Pre-filter disabled computes¶
https://blueprints.launchpad.net/nova/+spec/pre-filter-disabled-computes
This blueprint proposes to make nova report a trait to placement when a compute service is disabled and a request filter in the scheduler which will use that trait to filter out allocation candidates with that forbidden trait.
Problem description¶
In a large deployment with several thousand compute nodes, the
[scheduler]/max_placement_results
configuration option may be limited
such that placement returns allocation candidates which are mostly (or all)
disabled compute nodes, which can lead to a NoValidHost error during
scheduling.
Use Cases¶
As an operator, I want to limit max_placement_results
to improve scheduler
throughput but not suffer NoValidHost errors because placement only gives
back disabled computes.
As a developer, I want to pre-filter disabled computes in placement which
should be faster (in SQL) than the legacy ComputeFilter
running over the
results in python. In other words, I want to ask placement better questions
to get back more targeted results.
As a user, I want to be able to create and resize servers without hitting NoValidHost errors because the cloud is performing a rolling upgrade and has disabled computes.
Proposed change¶
Summary¶
Nova will start reporting a COMPUTE_STATUS_DISABLED
trait to placement
for any compute node resource provider managed by a disabled compute service
host. When the service is enabled, the trait will be removed.

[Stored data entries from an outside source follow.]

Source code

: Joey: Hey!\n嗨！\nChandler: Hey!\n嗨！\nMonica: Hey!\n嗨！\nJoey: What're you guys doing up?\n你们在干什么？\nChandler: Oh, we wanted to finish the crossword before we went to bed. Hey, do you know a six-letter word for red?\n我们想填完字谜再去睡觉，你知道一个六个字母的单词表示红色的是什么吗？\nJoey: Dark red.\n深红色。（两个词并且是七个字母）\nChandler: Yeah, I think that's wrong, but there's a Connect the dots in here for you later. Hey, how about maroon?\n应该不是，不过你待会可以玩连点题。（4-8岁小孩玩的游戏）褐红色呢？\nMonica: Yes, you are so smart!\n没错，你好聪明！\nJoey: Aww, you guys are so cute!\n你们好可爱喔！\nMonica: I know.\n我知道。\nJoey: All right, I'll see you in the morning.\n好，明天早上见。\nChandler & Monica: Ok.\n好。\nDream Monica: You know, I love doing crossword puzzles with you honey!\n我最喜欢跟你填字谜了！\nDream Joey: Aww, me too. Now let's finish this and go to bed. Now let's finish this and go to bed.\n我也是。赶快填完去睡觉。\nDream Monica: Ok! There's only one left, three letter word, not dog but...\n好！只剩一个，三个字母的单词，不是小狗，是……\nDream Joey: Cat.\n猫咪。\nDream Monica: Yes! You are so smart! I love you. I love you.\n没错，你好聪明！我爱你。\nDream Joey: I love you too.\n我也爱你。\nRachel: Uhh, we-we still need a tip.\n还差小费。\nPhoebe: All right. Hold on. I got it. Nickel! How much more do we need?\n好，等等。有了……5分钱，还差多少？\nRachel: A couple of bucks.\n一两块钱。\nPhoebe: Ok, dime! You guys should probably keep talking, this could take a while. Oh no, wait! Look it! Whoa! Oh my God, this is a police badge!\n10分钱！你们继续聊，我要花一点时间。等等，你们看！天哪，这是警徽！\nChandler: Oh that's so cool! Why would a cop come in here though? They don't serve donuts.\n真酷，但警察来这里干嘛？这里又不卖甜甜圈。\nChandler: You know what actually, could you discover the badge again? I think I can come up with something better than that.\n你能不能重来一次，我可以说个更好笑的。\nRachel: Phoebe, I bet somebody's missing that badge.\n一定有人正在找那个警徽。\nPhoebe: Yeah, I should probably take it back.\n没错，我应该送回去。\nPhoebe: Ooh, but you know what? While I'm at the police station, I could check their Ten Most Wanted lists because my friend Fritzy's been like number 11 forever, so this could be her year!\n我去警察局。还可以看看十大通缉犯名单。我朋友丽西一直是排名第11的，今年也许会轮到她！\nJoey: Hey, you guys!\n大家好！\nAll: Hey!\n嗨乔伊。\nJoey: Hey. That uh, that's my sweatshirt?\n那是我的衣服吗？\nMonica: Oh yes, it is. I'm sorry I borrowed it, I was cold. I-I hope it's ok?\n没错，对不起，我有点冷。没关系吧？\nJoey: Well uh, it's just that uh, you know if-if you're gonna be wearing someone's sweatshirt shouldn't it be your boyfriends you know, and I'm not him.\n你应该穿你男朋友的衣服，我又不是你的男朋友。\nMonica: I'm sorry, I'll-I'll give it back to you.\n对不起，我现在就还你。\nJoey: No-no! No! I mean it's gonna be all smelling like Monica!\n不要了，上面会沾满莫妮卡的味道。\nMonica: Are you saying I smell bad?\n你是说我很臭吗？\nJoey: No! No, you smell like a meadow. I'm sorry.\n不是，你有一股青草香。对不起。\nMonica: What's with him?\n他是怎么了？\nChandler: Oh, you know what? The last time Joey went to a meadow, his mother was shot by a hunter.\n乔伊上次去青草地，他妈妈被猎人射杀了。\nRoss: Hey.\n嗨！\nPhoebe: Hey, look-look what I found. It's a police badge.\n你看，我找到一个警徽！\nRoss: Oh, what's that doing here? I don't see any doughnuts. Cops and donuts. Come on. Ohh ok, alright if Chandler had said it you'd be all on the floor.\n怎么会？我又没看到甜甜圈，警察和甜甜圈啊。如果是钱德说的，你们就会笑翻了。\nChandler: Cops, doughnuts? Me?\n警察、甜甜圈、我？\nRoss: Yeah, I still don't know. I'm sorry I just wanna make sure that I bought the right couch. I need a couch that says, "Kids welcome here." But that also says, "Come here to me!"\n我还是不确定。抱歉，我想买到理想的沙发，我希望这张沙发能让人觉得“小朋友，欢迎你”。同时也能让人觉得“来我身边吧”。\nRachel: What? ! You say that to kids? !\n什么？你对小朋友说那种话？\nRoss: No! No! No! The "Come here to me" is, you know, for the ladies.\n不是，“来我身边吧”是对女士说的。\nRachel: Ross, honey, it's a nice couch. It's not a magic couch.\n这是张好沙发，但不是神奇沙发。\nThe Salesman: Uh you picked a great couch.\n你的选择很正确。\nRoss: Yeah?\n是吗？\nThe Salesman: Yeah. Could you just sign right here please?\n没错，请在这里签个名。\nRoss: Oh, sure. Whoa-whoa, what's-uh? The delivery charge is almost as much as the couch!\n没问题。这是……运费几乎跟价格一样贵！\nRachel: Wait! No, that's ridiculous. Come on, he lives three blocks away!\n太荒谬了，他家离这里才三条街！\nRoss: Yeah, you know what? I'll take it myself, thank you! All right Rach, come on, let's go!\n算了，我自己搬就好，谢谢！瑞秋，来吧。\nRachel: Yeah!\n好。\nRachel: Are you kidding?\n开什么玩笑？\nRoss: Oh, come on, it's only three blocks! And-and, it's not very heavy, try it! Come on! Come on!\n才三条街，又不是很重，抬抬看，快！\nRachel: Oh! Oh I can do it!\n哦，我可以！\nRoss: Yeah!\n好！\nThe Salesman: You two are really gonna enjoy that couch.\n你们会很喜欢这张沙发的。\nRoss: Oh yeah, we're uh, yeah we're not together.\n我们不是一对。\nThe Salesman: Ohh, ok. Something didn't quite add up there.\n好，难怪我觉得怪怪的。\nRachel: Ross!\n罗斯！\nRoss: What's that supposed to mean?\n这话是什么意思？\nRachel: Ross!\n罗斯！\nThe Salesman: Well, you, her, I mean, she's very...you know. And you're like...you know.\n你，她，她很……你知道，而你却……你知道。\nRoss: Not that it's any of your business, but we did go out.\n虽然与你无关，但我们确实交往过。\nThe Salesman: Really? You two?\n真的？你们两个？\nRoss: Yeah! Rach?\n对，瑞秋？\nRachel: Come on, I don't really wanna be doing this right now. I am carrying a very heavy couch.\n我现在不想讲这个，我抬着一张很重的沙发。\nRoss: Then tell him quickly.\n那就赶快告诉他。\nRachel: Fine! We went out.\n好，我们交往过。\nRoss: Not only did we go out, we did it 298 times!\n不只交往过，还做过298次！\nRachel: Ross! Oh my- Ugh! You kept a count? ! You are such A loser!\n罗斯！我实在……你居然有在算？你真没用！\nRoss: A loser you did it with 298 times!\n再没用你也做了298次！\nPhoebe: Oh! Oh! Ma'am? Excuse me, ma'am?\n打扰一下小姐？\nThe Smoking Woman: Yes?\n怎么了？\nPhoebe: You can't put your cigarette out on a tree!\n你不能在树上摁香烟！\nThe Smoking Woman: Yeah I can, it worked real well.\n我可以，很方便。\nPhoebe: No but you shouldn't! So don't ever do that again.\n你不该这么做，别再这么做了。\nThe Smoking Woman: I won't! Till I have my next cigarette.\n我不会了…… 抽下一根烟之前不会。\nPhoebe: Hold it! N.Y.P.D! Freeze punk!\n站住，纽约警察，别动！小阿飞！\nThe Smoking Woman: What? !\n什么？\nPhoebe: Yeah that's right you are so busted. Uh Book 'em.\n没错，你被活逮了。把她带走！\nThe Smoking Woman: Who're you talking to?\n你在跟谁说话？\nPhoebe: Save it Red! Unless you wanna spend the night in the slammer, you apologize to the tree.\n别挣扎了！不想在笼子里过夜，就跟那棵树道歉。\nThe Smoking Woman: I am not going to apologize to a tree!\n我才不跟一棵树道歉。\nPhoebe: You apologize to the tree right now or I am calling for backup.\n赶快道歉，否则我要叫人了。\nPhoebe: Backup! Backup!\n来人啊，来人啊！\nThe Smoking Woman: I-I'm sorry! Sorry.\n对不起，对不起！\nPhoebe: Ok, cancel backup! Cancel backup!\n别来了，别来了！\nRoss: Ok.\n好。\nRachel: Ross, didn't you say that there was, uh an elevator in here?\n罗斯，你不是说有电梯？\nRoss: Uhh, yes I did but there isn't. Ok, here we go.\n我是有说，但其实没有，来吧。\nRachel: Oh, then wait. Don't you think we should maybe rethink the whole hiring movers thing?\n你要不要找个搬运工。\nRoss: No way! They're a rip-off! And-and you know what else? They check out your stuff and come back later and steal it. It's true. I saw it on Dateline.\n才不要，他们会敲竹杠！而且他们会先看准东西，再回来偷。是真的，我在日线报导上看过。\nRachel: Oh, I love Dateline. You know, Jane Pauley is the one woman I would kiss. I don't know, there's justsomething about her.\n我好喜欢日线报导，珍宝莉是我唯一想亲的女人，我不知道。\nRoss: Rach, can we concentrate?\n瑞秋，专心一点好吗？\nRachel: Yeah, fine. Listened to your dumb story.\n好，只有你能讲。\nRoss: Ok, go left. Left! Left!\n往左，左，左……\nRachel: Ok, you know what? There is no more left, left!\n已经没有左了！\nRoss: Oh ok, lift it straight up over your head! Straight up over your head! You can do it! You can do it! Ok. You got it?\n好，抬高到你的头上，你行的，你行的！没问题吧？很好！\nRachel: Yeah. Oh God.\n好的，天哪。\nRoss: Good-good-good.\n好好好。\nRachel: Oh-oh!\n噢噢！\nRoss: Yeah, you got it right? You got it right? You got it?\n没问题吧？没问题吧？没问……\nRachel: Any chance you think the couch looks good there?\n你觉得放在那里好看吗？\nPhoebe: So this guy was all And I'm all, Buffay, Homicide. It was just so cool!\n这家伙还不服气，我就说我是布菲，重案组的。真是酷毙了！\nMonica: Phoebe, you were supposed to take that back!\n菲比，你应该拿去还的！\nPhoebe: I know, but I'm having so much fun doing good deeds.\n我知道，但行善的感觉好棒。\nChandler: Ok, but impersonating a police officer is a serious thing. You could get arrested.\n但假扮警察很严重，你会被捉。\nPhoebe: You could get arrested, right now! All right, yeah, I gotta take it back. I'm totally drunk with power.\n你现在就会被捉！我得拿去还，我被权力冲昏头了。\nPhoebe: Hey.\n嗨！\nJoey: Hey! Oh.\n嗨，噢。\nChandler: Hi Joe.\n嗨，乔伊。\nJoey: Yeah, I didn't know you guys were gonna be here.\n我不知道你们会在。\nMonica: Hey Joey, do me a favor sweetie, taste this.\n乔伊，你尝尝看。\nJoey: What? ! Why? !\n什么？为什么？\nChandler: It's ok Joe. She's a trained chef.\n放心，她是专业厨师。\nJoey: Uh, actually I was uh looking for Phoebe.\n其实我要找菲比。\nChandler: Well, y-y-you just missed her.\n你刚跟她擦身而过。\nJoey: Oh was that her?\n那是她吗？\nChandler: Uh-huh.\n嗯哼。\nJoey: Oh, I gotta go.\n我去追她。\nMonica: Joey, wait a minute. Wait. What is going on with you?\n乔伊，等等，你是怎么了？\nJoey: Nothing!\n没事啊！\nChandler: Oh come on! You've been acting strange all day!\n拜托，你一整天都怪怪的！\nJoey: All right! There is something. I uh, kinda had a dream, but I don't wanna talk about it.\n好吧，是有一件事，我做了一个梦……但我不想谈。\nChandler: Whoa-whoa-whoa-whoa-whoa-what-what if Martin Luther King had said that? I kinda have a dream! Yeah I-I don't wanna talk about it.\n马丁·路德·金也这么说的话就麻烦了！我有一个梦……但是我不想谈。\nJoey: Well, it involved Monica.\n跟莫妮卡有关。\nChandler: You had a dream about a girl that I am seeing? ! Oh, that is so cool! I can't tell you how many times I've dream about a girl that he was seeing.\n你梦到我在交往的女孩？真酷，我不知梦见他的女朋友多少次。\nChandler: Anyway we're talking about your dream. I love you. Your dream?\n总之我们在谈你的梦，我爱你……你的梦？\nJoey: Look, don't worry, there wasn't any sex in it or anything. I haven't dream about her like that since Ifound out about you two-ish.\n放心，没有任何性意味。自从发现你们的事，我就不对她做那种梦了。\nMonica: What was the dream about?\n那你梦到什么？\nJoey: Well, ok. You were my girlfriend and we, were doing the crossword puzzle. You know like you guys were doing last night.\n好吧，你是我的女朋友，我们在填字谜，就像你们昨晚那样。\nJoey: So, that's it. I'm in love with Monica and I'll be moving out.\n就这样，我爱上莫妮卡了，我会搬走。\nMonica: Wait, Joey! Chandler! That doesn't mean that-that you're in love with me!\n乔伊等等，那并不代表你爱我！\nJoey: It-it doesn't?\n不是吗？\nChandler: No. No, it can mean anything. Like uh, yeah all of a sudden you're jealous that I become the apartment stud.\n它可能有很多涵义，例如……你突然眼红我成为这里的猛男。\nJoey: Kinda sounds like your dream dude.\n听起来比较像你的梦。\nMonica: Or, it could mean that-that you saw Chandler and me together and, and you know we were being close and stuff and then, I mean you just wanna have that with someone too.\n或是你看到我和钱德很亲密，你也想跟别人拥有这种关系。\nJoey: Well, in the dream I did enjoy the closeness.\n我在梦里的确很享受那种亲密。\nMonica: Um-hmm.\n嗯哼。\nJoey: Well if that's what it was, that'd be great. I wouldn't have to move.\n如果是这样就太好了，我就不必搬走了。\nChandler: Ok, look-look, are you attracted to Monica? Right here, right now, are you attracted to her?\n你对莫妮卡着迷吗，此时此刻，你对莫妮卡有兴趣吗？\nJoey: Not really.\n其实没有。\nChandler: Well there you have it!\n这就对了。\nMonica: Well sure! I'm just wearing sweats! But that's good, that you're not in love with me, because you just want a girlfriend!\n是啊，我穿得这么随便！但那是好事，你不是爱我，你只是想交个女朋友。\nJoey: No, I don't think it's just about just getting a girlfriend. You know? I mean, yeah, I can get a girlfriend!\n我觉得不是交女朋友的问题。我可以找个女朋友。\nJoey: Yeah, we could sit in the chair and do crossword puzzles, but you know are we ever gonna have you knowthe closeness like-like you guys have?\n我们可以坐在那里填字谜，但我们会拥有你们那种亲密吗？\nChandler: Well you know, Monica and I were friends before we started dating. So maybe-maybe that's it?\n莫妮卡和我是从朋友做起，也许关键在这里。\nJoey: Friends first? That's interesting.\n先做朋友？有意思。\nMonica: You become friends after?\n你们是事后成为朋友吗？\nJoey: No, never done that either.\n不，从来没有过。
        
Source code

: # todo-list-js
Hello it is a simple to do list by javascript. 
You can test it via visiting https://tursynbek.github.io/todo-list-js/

A scheduler request filter will be added which will modify the RequestSpec to filter out providers with the new trait using forbidden trait filtering syntax.
Compute changes¶
For the compute service there are two changes.
set_host_enabled¶
The compute service already has a set_host_enabled method which is a synchronous RPC call. Historically this was only implemented by the xenapi driver for use with the (now deprecated) Update Host Status API.
This blueprint proposes to use that compute method to generically add/remove
the COMPUTE_STATUS_DISABLED
trait on the compute nodes managed by that
service (note that for ironic a compute service host can manage multiple
nodes). The trait will be managed on only the root compute node resource
provider in placement, not any nested providers.
The actual implementation will be part of the ComputeVirtAPI so that the libvirt driver has access to it when it automatically disables or enables the compute node based on events from the hypervisor. [1]
update_provider_tree¶
During the update_available_resource
operation which is called during
service start and periodically, the update_provider_tree flow will sync
the COMPUTE_STATUS_DISABLED
trait based on the current disabled status
of the service. This is useful to:
Sync the trait on older disabled computes during the upgrade.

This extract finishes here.